──────── DATA IN THIS EXERCISE

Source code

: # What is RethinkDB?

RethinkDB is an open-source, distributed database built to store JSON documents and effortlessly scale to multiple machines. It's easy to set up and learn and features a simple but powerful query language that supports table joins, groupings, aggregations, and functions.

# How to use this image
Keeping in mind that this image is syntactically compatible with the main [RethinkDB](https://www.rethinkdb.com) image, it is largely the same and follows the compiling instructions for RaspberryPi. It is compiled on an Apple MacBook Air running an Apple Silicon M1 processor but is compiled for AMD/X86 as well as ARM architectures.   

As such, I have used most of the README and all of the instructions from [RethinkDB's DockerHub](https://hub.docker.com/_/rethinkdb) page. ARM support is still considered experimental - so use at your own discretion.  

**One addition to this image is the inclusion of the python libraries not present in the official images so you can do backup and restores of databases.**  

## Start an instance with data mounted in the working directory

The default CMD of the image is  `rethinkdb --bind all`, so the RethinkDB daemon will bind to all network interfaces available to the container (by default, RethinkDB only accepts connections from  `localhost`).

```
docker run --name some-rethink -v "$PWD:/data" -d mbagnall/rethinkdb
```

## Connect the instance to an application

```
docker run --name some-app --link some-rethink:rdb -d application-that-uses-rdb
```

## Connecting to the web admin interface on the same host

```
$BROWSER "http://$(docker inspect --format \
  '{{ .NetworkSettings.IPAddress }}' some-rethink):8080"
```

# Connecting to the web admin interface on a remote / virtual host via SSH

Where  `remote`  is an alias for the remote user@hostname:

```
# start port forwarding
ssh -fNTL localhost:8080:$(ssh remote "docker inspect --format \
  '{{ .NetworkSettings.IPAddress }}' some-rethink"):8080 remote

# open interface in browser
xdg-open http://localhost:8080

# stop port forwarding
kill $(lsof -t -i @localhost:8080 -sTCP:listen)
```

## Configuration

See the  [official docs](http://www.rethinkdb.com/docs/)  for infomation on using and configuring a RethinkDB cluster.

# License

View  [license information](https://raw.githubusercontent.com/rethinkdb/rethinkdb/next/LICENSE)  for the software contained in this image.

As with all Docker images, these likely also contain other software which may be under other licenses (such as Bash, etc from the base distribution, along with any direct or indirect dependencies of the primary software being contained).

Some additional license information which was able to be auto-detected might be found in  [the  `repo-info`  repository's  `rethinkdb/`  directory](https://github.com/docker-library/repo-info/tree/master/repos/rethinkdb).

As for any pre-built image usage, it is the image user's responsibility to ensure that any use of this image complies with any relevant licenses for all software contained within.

────────────────

#### [DIRECTIONS FOR THIS TASK]
Return each line of the preceding material in which "such" can be found.

#### [RESPONSE TO THE EXERCISE]
As such, I have used most of the README and all of the instructions from [RethinkDB's DockerHub](https://hub.docker.com/_/rethinkdb) page. ARM support is still considered experimental - so use at your own discretion.  
As with all Docker images, these likely also contain other software which may be under other licenses (such as Bash, etc from the base distribution, along with any direct or indirect dependencies of the primary software being contained).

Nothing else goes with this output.